Hyejoon Rim, Assistant Professor
M.S., public relations, Syracuse University; Ph.D., public relations, University of Florida
Former account executive at advertising and public relations firms, including McCann-Erickson Worldwide and InComm Brodeur in Seoul, Korea. Teaching interests include public relations campaigns, strategy and case studies, as well as corporate communications and research methods. Areas of research focus on corporate communications, social media and health communication.
Daniel Sullivan, Professor
Cowles Chair of Media Management and Economics
Ph.D., economics, Yale University
Area of research is the identification of economic/business models and measurement systems that support the proposition that “good journalism” can be good business.
Shayla Thiel-Stern, Associate Professor
M.A., communication, Georgetown University; Ph.D., mass communication, University of Iowa
Areas of research include integrating new media with cultural studies, specifically gender and social identity through the use of instant messaging.
Albert R. Tims, Associate Professor
Director of the SJMC
M.A., journalism, and Ph.D., mass communication,University of Wisconsin-Madison
Areas of research include theory and methodology; public opinion and political communication; and media socialization.

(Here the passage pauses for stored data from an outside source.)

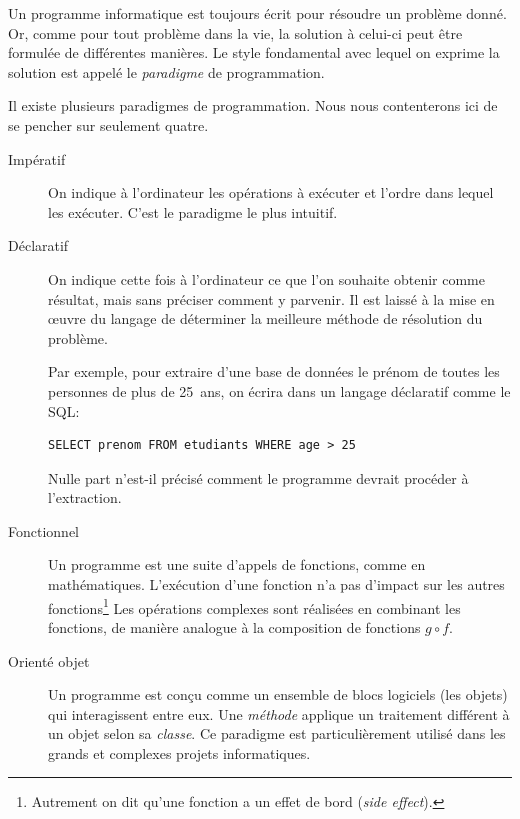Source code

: Un programme informatique est toujours écrit pour résoudre un problème
donné. Or, comme pour tout problème dans la vie, la solution à
celui-ci peut être formulée de différentes manières. Le style
fondamental avec lequel on exprime la solution est appelé le
\emph{paradigme} de programmation.

Il existe plusieurs paradigmes de programmation. Nous nous
contenterons ici de se pencher sur seulement quatre.

\begin{description}
\item[Impératif]  On indique à l'ordinateur
  les opérations à exécuter et l'ordre dans lequel les exécuter. C'est
  le paradigme le plus intuitif.
\item[Déclaratif]  On indique cette fois à
  l'ordinateur ce que l'on souhaite obtenir comme résultat, mais sans
  préciser comment y parvenir. Il est laissé à la mise en œuvre du
  langage de déterminer la meilleure méthode de résolution du
  problème.

  Par exemple, pour extraire d'une base de données  le
  prénom de toutes les personnes de plus de 25~ans, on écrira dans un
  langage déclaratif comme le SQL:
\begin{Schunk}
\begin{Verbatim}
SELECT prenom FROM etudiants WHERE age > 25
\end{Verbatim}
\end{Schunk}
  Nulle part n'est-il précisé comment le programme devrait procéder à
  l'extraction.
\item[Fonctionnel]  Un programme est une
  suite d'appels de fonctions, comme en mathématiques. L'exécution
  d'une fonction n'a pas d'impact sur les autres fonctions\footnote{%
    Autrement on dit qu'une fonction a un effet de bord (\emph{side
      effect}).} %
  Les opérations complexes sont réalisées en combinant les fonctions,
  de manière analogue à la composition de fonctions $g \circ f$.
\item[Orienté objet]  Un programme est
  conçu comme un ensemble de blocs logiciels (les objets) qui
  interagissent entre eux. Une \emph{méthode} applique un traitement
  différent à un objet selon sa \emph{classe}. Ce paradigme est
  particulièrement utilisé dans les grands et complexes projets
  informatiques.
\end{description}

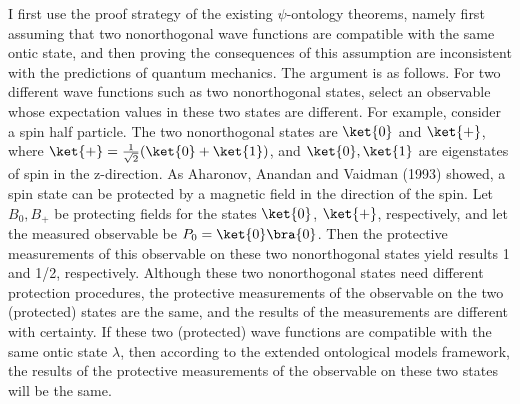I first use the proof strategy of the existing $\psi$-ontology theorems, namely first assuming that two nonorthogonal wave functions are compatible with the same ontic state, and then proving the consequences of this assumption are inconsistent with the predictions of quantum mechanics. The argument is as follows. For two different wave functions such as two nonorthogonal states, select an observable whose expectation values in these two states are different. For example, consider a spin half particle. The two nonorthogonal states are $\ket{0}$ and  $\ket{+}$, where $\ket{+}= {1 \over \sqrt{2}}(\ket{0} + \ket{1})$, and $\ket{0}, \ket{1}$ are eigenstates of spin in the z-direction. As Aharonov, Anandan and Vaidman (1993) showed, a spin state can be protected by a magnetic field in the direction of the spin. Let $B_0, B_+$ be protecting fields for the states $\ket{0}$, $\ket{+}$, respectively, and let the measured observable  be $P_0=\ket{0}\bra{0}$. Then the protective measurements of this observable on these two nonorthogonal states yield results 1 and 1/2, respectively. Although these two nonorthogonal states need different protection procedures, the protective measurements of the observable on the two (protected) states are the same, and the results of the measurements are different with certainty. %
If these two (protected) wave functions are compatible with the same ontic state $\lambda$, then according to the extended ontological models framework, the results of the protective measurements of the observable on these two states will be the same. %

Daniel B. Wackman, Professor
M.S., political science, M.S., journalism, and Ph.D., mass communication, University of Wisconsin-Madison
Areas of research include political communication (including political advertising) and information processing of media messages. Areas of teaching include advertising and research methods.

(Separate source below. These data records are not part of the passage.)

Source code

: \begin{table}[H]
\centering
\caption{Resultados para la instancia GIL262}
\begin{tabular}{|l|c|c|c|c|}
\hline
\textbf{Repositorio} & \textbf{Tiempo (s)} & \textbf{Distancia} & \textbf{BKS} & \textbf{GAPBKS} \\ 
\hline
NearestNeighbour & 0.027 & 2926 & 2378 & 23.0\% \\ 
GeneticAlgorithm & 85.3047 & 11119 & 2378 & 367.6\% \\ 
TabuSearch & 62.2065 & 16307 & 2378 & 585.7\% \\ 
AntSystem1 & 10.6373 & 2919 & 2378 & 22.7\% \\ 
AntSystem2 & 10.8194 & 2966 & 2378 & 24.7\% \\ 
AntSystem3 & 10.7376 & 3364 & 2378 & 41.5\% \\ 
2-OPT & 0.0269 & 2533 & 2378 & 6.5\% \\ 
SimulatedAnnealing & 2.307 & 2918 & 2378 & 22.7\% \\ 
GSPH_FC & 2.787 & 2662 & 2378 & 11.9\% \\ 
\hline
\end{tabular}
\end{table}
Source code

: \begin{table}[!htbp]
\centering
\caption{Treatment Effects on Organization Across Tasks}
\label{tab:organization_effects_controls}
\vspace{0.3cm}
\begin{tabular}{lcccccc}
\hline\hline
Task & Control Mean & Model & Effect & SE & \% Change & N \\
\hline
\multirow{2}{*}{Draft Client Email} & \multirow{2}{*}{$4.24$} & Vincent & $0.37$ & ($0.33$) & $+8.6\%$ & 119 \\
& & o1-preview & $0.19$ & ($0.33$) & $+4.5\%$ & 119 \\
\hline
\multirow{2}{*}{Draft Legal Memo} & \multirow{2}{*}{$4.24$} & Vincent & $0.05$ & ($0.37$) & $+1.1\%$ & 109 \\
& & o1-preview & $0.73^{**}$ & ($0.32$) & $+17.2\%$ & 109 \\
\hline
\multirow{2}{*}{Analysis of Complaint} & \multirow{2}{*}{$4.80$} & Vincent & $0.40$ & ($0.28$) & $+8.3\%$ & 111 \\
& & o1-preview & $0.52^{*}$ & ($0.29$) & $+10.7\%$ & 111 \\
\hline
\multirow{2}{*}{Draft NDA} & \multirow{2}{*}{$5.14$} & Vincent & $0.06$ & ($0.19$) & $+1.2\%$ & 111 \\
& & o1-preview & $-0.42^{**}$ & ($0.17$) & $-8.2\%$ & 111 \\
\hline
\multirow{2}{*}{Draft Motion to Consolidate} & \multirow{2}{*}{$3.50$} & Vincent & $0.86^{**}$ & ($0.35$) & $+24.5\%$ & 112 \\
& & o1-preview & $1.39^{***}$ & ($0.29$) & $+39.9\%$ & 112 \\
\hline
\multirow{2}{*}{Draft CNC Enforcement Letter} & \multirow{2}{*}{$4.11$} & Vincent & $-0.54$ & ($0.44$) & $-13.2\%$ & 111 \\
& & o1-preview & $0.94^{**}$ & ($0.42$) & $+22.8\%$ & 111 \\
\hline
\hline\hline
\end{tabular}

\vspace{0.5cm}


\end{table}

Brendan Watson, Assistant Professor
M.A., journalism, University of Missouri; Ph.D., mass communication, University of North Carolina
Areas of research include community structure and communication about local public affairs issues; community information needs; coverage of public affairs by traditional and emerging media; quantitative research methods, including examining ways to leverage emerging technologies to gather and analyze communication data.
Jennifer Williams, Assistant Professor
Ph.D., mass communication, University of Minnesota
General area of research is political communication with an emphasis on the use and social psychological effect of political message frames.
Marco Yzer, Associate Professor
M.A. and Ph.D., social & organizational psychology, University of Groningen (Netherlands)
Areas of research include the evaluation of mass media campaigns, experimental tests of message effectiveness, tests of the validity of theories of behavioral change and the applicability of such theories to health communication.